The prime minister of Estonia (Estonian: peaminister) is the head of government of the Republic of Estonia. The prime minister is nominated by the president after appropriate consultations with the parliamentary factions and confirmed by the parliament (Riigikogu). In case of disagreement, the Parliament can reject the president's nomination and choose their own candidate. In practice, since the prime minister must maintain the confidence of Parliament in order to remain in office, they are usually the leader of the senior partner in the governing coalition. The current prime minister is Kaja Kallas of the Reform Party. She took the office on 26 January 2021 following the resignation of Jüri Ratas.
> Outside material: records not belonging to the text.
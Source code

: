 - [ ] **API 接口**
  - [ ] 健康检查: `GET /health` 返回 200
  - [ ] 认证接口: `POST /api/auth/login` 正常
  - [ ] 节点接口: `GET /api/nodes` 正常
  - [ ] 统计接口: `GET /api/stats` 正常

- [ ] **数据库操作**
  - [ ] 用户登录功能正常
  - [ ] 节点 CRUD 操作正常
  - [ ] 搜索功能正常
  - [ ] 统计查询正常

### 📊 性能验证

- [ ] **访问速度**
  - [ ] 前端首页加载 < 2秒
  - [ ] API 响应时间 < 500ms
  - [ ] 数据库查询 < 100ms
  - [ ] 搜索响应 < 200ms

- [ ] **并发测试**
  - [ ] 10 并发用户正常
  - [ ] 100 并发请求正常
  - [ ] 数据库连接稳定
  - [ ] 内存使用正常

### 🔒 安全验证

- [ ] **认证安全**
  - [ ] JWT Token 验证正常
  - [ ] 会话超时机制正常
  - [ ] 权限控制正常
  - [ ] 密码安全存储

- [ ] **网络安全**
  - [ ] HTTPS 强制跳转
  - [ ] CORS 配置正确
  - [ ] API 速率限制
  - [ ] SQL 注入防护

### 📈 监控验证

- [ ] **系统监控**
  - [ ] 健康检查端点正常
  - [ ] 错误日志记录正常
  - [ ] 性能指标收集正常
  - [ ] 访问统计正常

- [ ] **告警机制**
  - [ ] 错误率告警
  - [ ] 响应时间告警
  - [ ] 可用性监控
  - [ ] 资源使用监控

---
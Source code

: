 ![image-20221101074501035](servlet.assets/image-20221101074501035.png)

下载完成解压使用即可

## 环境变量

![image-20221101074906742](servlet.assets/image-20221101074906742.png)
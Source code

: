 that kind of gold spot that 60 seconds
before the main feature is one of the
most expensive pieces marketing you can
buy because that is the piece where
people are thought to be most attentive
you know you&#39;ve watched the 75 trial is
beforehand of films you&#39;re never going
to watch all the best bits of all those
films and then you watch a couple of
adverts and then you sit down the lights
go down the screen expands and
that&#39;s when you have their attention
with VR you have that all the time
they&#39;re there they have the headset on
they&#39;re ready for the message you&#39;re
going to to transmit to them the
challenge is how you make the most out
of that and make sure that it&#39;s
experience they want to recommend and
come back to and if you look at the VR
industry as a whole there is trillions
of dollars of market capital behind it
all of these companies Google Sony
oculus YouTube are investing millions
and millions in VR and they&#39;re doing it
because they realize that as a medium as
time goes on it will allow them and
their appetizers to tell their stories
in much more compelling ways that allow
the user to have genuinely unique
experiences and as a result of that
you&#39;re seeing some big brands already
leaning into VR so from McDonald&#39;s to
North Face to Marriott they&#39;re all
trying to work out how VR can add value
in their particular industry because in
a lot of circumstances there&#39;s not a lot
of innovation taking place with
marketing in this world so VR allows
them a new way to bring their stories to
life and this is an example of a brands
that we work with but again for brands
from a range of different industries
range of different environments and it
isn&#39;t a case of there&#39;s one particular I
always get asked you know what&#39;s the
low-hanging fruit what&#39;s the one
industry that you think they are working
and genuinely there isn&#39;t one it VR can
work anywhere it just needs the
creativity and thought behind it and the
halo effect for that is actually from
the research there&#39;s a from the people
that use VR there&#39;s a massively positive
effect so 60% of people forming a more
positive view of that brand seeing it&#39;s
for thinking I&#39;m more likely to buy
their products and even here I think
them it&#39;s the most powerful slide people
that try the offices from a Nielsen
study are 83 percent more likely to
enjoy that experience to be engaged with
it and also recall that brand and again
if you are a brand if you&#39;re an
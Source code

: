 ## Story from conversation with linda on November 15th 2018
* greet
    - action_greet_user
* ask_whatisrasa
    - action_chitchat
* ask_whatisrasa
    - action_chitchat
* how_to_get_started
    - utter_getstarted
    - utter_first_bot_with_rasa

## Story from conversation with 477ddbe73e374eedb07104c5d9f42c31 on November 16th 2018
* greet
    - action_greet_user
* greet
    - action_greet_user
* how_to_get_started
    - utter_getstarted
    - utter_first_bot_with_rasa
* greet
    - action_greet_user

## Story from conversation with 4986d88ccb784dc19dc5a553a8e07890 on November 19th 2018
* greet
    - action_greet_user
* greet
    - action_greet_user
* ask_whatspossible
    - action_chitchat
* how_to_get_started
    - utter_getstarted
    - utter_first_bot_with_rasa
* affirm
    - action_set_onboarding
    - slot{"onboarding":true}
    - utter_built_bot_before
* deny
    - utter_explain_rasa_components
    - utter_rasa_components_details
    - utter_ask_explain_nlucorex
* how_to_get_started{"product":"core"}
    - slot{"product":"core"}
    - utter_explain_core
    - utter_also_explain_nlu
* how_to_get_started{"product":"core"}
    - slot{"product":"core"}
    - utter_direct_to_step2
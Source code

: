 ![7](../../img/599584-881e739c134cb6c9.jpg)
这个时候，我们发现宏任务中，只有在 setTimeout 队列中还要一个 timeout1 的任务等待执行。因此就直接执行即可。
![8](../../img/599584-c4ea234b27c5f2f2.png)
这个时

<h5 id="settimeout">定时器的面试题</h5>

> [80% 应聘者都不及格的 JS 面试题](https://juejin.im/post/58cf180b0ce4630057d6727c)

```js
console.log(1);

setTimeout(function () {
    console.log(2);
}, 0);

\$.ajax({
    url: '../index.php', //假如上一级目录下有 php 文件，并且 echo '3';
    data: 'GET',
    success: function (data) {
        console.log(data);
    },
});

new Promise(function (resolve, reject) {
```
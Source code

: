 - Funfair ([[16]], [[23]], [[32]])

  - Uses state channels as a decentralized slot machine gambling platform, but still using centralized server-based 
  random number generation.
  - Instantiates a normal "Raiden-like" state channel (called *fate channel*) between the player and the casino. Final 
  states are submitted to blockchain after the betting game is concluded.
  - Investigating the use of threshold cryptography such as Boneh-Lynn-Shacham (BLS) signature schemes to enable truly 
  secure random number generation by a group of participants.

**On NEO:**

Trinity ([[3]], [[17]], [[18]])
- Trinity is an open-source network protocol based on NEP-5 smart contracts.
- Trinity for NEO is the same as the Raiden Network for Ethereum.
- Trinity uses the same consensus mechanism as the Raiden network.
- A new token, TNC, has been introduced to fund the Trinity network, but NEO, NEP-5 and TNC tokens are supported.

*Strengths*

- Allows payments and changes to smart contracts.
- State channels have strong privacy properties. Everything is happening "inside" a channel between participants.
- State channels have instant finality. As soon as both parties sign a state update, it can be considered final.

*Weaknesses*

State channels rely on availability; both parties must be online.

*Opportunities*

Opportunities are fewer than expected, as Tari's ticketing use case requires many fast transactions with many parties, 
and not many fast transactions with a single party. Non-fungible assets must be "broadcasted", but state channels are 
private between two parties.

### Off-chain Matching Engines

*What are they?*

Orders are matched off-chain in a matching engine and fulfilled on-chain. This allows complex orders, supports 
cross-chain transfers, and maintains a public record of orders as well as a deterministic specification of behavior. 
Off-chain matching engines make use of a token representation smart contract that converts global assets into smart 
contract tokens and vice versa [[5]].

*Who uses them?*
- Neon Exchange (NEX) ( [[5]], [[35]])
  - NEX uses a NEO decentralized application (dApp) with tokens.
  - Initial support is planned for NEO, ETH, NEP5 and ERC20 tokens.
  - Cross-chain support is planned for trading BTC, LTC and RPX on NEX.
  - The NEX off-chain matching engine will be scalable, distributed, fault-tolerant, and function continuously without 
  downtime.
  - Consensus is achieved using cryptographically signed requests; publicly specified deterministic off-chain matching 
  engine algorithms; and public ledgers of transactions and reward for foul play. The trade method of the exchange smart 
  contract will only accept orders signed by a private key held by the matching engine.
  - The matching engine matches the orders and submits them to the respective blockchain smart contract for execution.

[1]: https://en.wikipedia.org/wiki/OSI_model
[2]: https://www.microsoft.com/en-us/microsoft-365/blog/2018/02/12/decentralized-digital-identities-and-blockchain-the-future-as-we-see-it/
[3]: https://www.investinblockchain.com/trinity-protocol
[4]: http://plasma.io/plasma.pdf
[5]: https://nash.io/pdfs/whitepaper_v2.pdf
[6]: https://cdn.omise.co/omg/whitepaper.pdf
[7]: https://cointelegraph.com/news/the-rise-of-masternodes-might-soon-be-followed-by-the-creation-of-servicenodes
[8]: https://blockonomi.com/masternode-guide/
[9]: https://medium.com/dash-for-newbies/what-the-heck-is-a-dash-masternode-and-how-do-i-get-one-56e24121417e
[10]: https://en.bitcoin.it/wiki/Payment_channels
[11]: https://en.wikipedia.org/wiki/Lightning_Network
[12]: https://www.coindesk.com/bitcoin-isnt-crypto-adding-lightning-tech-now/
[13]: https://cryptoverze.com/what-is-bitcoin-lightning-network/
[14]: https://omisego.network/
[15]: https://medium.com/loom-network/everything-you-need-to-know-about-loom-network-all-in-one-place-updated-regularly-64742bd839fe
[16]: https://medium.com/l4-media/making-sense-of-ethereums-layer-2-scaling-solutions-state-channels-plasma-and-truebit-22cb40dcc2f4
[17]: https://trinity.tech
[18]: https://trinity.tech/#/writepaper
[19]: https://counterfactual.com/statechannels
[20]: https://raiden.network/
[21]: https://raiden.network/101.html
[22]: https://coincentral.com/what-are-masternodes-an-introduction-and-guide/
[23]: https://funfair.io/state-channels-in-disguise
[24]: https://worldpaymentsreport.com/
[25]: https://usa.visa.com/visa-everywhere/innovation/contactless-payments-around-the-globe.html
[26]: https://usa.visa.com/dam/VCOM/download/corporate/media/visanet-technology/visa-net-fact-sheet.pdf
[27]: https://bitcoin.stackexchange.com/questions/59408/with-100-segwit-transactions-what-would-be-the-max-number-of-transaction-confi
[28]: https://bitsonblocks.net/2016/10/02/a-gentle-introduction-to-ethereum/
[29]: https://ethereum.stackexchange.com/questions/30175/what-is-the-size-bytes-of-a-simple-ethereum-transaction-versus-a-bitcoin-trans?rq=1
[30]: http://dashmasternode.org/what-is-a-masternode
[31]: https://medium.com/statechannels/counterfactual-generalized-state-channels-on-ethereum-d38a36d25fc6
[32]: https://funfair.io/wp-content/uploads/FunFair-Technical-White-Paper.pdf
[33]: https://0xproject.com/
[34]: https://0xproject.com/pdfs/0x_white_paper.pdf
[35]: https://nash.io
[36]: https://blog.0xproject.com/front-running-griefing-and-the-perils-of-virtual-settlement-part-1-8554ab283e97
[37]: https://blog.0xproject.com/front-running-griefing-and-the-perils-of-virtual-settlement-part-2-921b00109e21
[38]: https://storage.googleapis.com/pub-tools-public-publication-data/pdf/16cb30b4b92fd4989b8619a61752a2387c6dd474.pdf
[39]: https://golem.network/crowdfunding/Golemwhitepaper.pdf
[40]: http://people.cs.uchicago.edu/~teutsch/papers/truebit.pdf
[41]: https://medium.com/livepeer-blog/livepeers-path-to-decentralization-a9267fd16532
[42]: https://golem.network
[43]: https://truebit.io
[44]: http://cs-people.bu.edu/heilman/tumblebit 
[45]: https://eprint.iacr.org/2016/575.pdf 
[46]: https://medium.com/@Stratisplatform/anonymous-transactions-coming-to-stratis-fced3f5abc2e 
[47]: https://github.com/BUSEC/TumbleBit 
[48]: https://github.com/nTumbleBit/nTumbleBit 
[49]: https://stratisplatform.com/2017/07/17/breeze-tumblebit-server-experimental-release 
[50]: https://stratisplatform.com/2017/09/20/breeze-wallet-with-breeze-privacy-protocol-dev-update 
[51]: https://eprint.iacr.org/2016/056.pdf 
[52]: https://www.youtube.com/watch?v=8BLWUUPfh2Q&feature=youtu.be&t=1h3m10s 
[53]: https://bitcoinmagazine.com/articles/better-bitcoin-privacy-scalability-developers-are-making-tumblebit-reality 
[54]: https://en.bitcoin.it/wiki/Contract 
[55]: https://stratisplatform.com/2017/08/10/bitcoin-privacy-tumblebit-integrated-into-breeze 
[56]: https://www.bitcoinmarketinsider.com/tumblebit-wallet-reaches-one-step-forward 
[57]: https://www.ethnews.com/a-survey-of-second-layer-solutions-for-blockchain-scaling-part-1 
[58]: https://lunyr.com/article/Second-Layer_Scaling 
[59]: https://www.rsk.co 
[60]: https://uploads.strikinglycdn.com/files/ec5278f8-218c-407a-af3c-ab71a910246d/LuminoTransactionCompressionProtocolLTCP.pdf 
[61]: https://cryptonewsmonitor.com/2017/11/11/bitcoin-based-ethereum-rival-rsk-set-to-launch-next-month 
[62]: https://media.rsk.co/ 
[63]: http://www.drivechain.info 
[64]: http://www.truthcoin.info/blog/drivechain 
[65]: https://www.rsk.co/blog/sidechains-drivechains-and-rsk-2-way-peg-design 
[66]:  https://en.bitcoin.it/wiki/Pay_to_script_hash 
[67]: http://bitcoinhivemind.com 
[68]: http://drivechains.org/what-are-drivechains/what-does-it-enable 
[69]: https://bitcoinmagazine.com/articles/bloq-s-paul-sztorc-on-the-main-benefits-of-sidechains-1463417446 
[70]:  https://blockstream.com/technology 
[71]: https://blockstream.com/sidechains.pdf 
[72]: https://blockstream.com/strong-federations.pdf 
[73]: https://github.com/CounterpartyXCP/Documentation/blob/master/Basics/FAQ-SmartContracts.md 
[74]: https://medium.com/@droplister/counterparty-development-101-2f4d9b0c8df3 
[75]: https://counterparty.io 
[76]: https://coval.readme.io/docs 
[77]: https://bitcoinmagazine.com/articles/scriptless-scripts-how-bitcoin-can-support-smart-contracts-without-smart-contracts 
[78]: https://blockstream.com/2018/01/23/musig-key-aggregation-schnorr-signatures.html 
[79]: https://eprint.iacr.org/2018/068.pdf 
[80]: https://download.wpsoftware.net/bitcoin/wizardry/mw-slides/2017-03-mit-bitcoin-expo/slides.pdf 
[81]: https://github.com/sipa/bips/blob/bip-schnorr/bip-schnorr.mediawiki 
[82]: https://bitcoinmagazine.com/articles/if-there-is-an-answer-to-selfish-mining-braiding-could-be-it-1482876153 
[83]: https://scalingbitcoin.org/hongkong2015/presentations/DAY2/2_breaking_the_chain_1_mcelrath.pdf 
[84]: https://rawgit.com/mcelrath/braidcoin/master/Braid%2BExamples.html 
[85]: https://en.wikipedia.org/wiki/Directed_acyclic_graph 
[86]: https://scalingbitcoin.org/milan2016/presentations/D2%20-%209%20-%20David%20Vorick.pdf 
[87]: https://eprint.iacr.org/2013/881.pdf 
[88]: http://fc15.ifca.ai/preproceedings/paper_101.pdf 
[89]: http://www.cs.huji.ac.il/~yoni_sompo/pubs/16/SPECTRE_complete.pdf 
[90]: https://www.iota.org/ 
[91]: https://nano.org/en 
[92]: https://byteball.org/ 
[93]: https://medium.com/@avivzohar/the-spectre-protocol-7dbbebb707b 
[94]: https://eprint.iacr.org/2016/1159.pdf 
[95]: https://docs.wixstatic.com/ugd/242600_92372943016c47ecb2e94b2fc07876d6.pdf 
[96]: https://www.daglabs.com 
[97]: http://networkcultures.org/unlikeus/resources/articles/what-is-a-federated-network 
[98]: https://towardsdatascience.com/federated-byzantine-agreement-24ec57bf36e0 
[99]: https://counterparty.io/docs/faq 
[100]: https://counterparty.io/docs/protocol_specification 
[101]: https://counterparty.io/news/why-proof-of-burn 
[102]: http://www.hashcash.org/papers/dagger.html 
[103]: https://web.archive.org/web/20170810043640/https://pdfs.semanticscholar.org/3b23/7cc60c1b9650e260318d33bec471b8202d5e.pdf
In one's role as appointed by the president, the prime minister does not head any specific ministry. Rather, in accordance with the constitution, the prime minister supervises the work of the government. The prime minister's significance and role in the government, and his or her relations with other ministries often depend on the position of the party led by the prime minister vis-à-vis the coalition partners, and on how much influence the prime minister possesses within one's own party. If the prime minister has a strong position within one's party, and the government is made up solely of representatives of that party, the prime minister can enjoy considerable authority. In all crucial national questions, however, the final word rests with the parliament as the legislative power.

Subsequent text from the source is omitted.